The evolution of human culture during the later Pleistocene: Using fauna to test models on the emergence and nature of ‘‘modern’’ human behavior

It has often been argued that the success and spread of modern humans $50,000 years ago was due to a series of key behavioral shifts that conferred particular adaptive advantages. And yet, particularly during the African Middle Stone Age (MSA), some of these ''modern'' behaviors see only patchy expression across time and space. Recent models have proposed a link between the emergence of modern behaviors and environmental degradation and/or demographic stress.

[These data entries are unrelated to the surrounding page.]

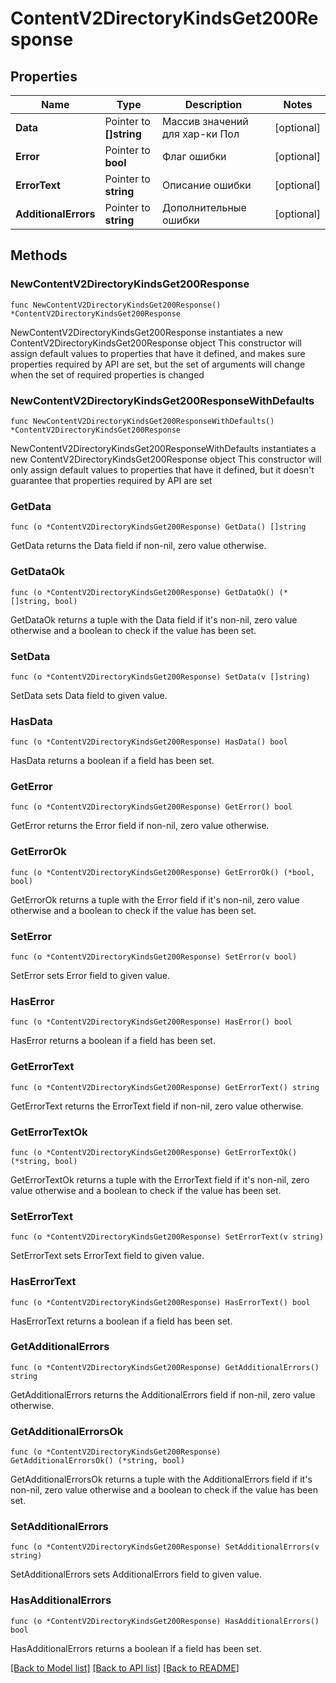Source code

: # ContentV2DirectoryKindsGet200Response

## Properties

Name | Type | Description | Notes
------------ | ------------- | ------------- | -------------
**Data** | Pointer to **[]string** | Массив значений для хар-ки Пол | [optional] 
**Error** | Pointer to **bool** | Флаг ошибки | [optional] 
**ErrorText** | Pointer to **string** | Описание ошибки | [optional] 
**AdditionalErrors** | Pointer to **string** | Дополнительные ошибки | [optional] 

## Methods

### NewContentV2DirectoryKindsGet200Response

`func NewContentV2DirectoryKindsGet200Response() *ContentV2DirectoryKindsGet200Response`

NewContentV2DirectoryKindsGet200Response instantiates a new ContentV2DirectoryKindsGet200Response object
This constructor will assign default values to properties that have it defined,
and makes sure properties required by API are set, but the set of arguments
will change when the set of required properties is changed

### NewContentV2DirectoryKindsGet200ResponseWithDefaults

`func NewContentV2DirectoryKindsGet200ResponseWithDefaults() *ContentV2DirectoryKindsGet200Response`

NewContentV2DirectoryKindsGet200ResponseWithDefaults instantiates a new ContentV2DirectoryKindsGet200Response object
This constructor will only assign default values to properties that have it defined,
but it doesn't guarantee that properties required by API are set

### GetData

`func (o *ContentV2DirectoryKindsGet200Response) GetData() []string`

GetData returns the Data field if non-nil, zero value otherwise.

### GetDataOk

`func (o *ContentV2DirectoryKindsGet200Response) GetDataOk() (*[]string, bool)`

GetDataOk returns a tuple with the Data field if it's non-nil, zero value otherwise
and a boolean to check if the value has been set.

### SetData

`func (o *ContentV2DirectoryKindsGet200Response) SetData(v []string)`

SetData sets Data field to given value.

### HasData

`func (o *ContentV2DirectoryKindsGet200Response) HasData() bool`

HasData returns a boolean if a field has been set.

### GetError

`func (o *ContentV2DirectoryKindsGet200Response) GetError() bool`

GetError returns the Error field if non-nil, zero value otherwise.

### GetErrorOk

`func (o *ContentV2DirectoryKindsGet200Response) GetErrorOk() (*bool, bool)`

GetErrorOk returns a tuple with the Error field if it's non-nil, zero value otherwise
and a boolean to check if the value has been set.

### SetError

`func (o *ContentV2DirectoryKindsGet200Response) SetError(v bool)`

SetError sets Error field to given value.

### HasError

`func (o *ContentV2DirectoryKindsGet200Response) HasError() bool`

HasError returns a boolean if a field has been set.

### GetErrorText

`func (o *ContentV2DirectoryKindsGet200Response) GetErrorText() string`

GetErrorText returns the ErrorText field if non-nil, zero value otherwise.

### GetErrorTextOk

`func (o *ContentV2DirectoryKindsGet200Response) GetErrorTextOk() (*string, bool)`

GetErrorTextOk returns a tuple with the ErrorText field if it's non-nil, zero value otherwise
and a boolean to check if the value has been set.

### SetErrorText

`func (o *ContentV2DirectoryKindsGet200Response) SetErrorText(v string)`

SetErrorText sets ErrorText field to given value.

### HasErrorText

`func (o *ContentV2DirectoryKindsGet200Response) HasErrorText() bool`

HasErrorText returns a boolean if a field has been set.

### GetAdditionalErrors

`func (o *ContentV2DirectoryKindsGet200Response) GetAdditionalErrors() string`

GetAdditionalErrors returns the AdditionalErrors field if non-nil, zero value otherwise.

### GetAdditionalErrorsOk

`func (o *ContentV2DirectoryKindsGet200Response) GetAdditionalErrorsOk() (*string, bool)`

GetAdditionalErrorsOk returns a tuple with the AdditionalErrors field if it's non-nil, zero value otherwise
and a boolean to check if the value has been set.

### SetAdditionalErrors

`func (o *ContentV2DirectoryKindsGet200Response) SetAdditionalErrors(v string)`

SetAdditionalErrors sets AdditionalErrors field to given value.

### HasAdditionalErrors

`func (o *ContentV2DirectoryKindsGet200Response) HasAdditionalErrors() bool`

HasAdditionalErrors returns a boolean if a field has been set.


[[Back to Model list]](../README.md#documentation-for-models) [[Back to API list]](../README.md#documentation-for-api-endpoints) [[Back to README]](../README.md)


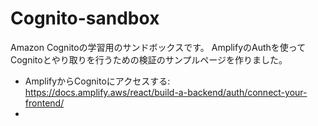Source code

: # Cognito-sandbox

Amazon Cognitoの学習用のサンドボックスです。
AmplifyのAuthを使ってCognitoとやり取りを行うための検証のサンプルページを作りました。

- AmplifyからCognitoにアクセスする: https://docs.amplify.aws/react/build-a-backend/auth/connect-your-frontend/
- 
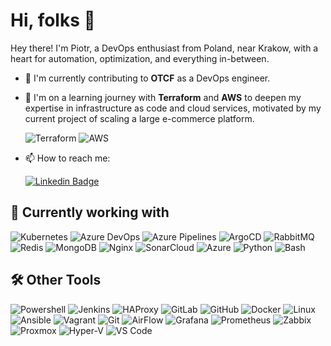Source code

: # Hi, folks 👋

Hey there! I'm Piotr, a DevOps enthusiast from Poland, near Krakow, with a heart for automation, optimization, and everything in-between.

- 🏢 I'm currently contributing to **OTCF** as a DevOps engineer.
- 🌱 I'm on a learning journey with **Terraform** and **AWS** to deepen my expertise in infrastructure as code and cloud services, motivated by my current project of scaling a large e-commerce platform.

    ![Terraform](https://img.shields.io/badge/Terraform-623ce4?style=flat-square&logo=terraform&logoColor=white)
    ![AWS](https://img.shields.io/badge/AWS-FF9900?style=flat-square&logo=amazon-aws&logoColor=white)

- 📫 How to reach me:

    [![Linkedin Badge](https://img.shields.io/badge/-Piotr-blue?style=plastic&logo=Linkedin&logoColor=white&link=https://www.linkedin.com/in/kmiecik-piotr-62920b125//)](https://www.linkedin.com/in/kmiecik-piotr-62920b125//)

## 🔧 Currently working with

![Kubernetes](https://img.shields.io/badge/Kubernetes-326CE5?style=flat-square&logo=kubernetes&logoColor=white)
![Azure DevOps](https://img.shields.io/badge/Azure%20DevOps-2560E0?style=flat-square&logo=azuredevops)
![Azure Pipelines](https://img.shields.io/badge/Azure%20Pipelines-2560E0?style=flat-square&logo=azure-pipelines)
![ArgoCD](https://img.shields.io/badge/ArgoCD-FFFFFF?style=flat-square&logo=argo)
![RabbitMQ](https://img.shields.io/badge/RabbitMQ-black?style=flat-square&logo=rabbitmq)
![Redis](https://img.shields.io/badge/Redis-DC143C?style=flat-square&logo=redis)
![MongoDB](https://img.shields.io/badge/MongoDB-white?style=flat-square&logo=mongodb)
![Nginx](https://img.shields.io/badge/Nginx-009639?style=flat-square&logo=nginx)
![SonarCloud](https://img.shields.io/badge/SonarCloud-white?style=flat-square&logo=sonarcloud)
![Azure](https://img.shields.io/badge/Microsoft%20Azure-0078D4?style=flat-square&logo=microsoft-azure)
![Python](https://img.shields.io/badge/Python-3776AB?style=flat-square&logo=python&logoColor=ffffff)
![Bash](https://img.shields.io/badge/Bash-4EAA25?style=flat-square&logo=gnu-bash&logoColor=white)

## 🛠️ Other Tools

![Powershell](https://img.shields.io/badge/Powershell-5391FE?style=flat-square&logo=PowerShell&logoColor=white)
![Jenkins](https://img.shields.io/badge/Jenkins-FFFFFF?style=flat-square&logo=Jenkins)
![HAProxy](https://img.shields.io/badge/HAProxy-326CE5?style=flat-square&logo=HAProxy)
![GitLab](https://img.shields.io/badge/GitLab-FCA121?style=flat-square&logo=gitlab)
![GitHub](https://img.shields.io/badge/GitHub-181717?style=flat-square&logo=github)
![Docker](https://img.shields.io/badge/Docker-007ACC?style=flat-square&logo=docker)
![Linux](https://img.shields.io/badge/Linux-black?style=flat-square&logo=linux)
![Ansible](https://img.shields.io/badge/Ansible-DC143C?style=flat-square&logo=ansible)
![Vagrant](https://img.shields.io/badge/Vagrant-007ACC?style=flat-square&logo=vagrant)
![Git](https://img.shields.io/badge/Git-black?style=flat-square&logo=git)
![AirFlow](https://img.shields.io/badge/Apache%20Airflow-017CEE?style=flat-square&logo=apacheairflow)
![Grafana](https://img.shields.io/badge/Grafana-FFFFFF?style=flat-square&logo=grafana)
![Prometheus](https://img.shields.io/badge/Prometheus-FF8C00?style=flat-square&logo=Prometheus)
![Zabbix](https://img.shields.io/badge/Zabbix-DC143C?style=flat-square)
![Proxmox](https://img.shields.io/badge/Proxmox-FCA121?style=flat-square&logo=proxmox)
![Hyper-V](https://img.shields.io/badge/Hyper-007ACC?style=flat-square&logo=microsoft)
![VS Code](https://img.shields.io/badge/VS%20Code-007ACC?style=flat-square&logo=visual-studio-code)
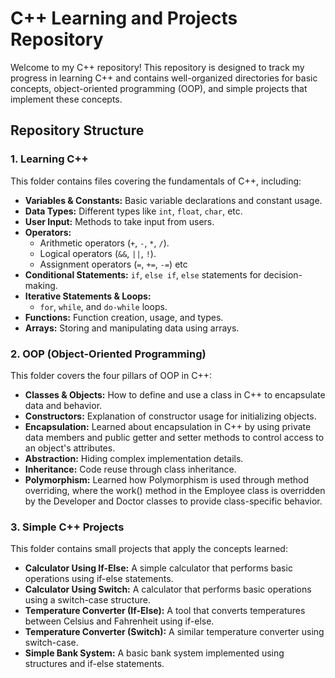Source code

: # C++ Learning and Projects Repository

Welcome to my C++ repository! This repository is designed to track my progress in learning C++ and contains well-organized directories for basic concepts, object-oriented programming (OOP), and simple projects that implement these concepts.

## Repository Structure

### 1. Learning C++

This folder contains files covering the fundamentals of C++, including:

- **Variables & Constants:** Basic variable declarations and constant usage.
- **Data Types:** Different types like `int`, `float`, `char`, etc.
- **User Input:** Methods to take input from users.
- **Operators:**
  - Arithmetic operators (`+`, `-`, `*`, `/`).
  - Logical operators (`&&`, `||`, `!`).
  - Assignment operators (`=`, `+=`, `-=`) etc
- **Conditional Statements:** `if`, `else if`, `else` statements for decision-making.
- **Iterative Statements & Loops:**
  - `for`, `while`, and `do-while` loops.
- **Functions:** Function creation, usage, and types.
- **Arrays:** Storing and manipulating data using arrays.

### 2. OOP (Object-Oriented Programming)

This folder covers the four pillars of OOP in C++:

- **Classes & Objects:** How to define and use a class in C++ to encapsulate data and behavior. 
- **Constructors:** Explanation of constructor usage for initializing objects.
- **Encapsulation:** Learned about encapsulation in C++ by using private data members and public getter and setter methods to control access to an object's attributes.
- **Abstraction:** Hiding complex implementation details.
- **Inheritance:** Code reuse through class inheritance.
- **Polymorphism:** Learned how Polymorphism is used through method overriding, where the work() method in the Employee class is overridden by the Developer and Doctor classes to provide class-specific behavior.

### 3. Simple C++ Projects

This folder contains small projects that apply the concepts learned:

- **Calculator Using If-Else:** A simple calculator that performs basic operations using if-else statements.
- **Calculator Using Switch:** A calculator that performs basic operations using a switch-case structure.
- **Temperature Converter (If-Else):** A tool that converts temperatures between Celsius and Fahrenheit using if-else.
- **Temperature Converter (Switch):** A similar temperature converter using switch-case.
- **Simple Bank System:** A basic bank system implemented using structures and if-else statements.

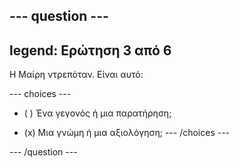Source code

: --- question ---
---
legend: Ερώτηση 3 από 6
---

Η Μαίρη ντρεπόταν. Είναι αυτό:

--- choices ---
- ( ) Ένα γεγονός ή μια παρατήρηση;

- (x) Μια γνώμη ή μια αξιολόγηση; --- /choices ---

--- /question ---
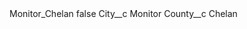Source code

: <?xml version="1.0" encoding="UTF-8"?>
<CustomMetadata xmlns="http://soap.sforce.com/2006/04/metadata" xmlns:xsi="http://www.w3.org/2001/XMLSchema-instance" xmlns:xsd="http://www.w3.org/2001/XMLSchema">
    <label>Monitor_Chelan</label>
    <protected>false</protected>
    <values>
        <field>City__c</field>
        <value xsi:type="xsd:string">Monitor</value>
    </values>
    <values>
        <field>County__c</field>
        <value xsi:type="xsd:string">Chelan</value>
    </values>
</CustomMetadata>
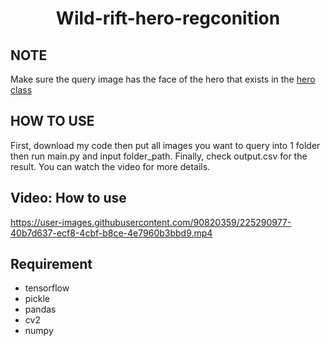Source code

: <p align="center">
 <h1 align="center">Wild-rift-hero-regconition</h1>
</p>

## NOTE
Make sure the query image has the face of the hero that exists in the [hero class](https://github.com/TunggTungg/wild-rift-hero-regconition/blob/main/hero_names.txt)

## HOW TO USE
First, download my code then put all images you want to query into 1 folder then run main.py and input folder_path. Finally, check output.csv for the result. You can watch the video for more details. 

## Video: How to use



https://user-images.githubusercontent.com/90820359/225290977-40b7d637-ecf8-4cbf-b8ce-4e7960b3bbd9.mp4

## Requirement
* tensorflow
* pickle
* pandas
* cv2
* numpy
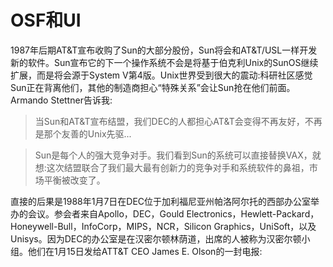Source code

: # OSF和UI

1987年后期AT&T宣布收购了Sun的大部分股份，Sun将会和AT&T/USL一样开发新的软件。Sun宣布它的下一个操作系统不会是将基于伯克利Unix的SunOS继续扩展，而是将会源于System V第4版。Unix世界受到很大的震动:科研社区感觉Sun正在背离他们，其他的制造商担心“特殊关系”会让Sun抢在他们前面。Armando Stettner告诉我:

> 当Sun和AT&T宣布结盟，我们DEC的人都担心AT&T会变得不再友好，不再是那个友善的Unix先驱...

> Sun是每个人的强大竞争对手。我们看到Sun的系统可以直接替换VAX，就想:这次结盟联合了我们最大最有创新力的竞争对手和系统软件的鼻祖，市场平衡被改变了。

直接的后果是1988年1月7日在DEC位于加利福尼亚州帕洛阿尔托的西部办公室举办的会议。参会者来自Apollo，DEC，Gould Electronics，Hewlett-Packard，Honeywell-Bull，InfoCorp，MIPS，NCR，Silicon Graphics，UniSoft，以及Unisys。因为DEC的办公室是在汉密尔顿林荫道，出席的人被称为汉密尔顿小组。他们在1月15日发给ATT&T CEO James E. Olson的一封电报:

Under these models, modern behaviors represent a form of social/economic intensification in response to stress; if this were the case, signs of subsistence intensification should be more common during periods in which these behaviors are manifested than when they are not. In order to test these models, I analyzed faunal remains from Sibudu Cave (South Africa), focusing on the Howieson's Poort (HP), a phase in which modern behaviors are evidenced, and the post-HP MSA, when classical signatures of such behavior have disappeared. Significant variability in hunting behavior was identified. While much of this variability appears to correspond with changes in the local environment, evidence for resource stress was more common during the HP. The implications of these results to our understanding of the evolution of human culture are discussed.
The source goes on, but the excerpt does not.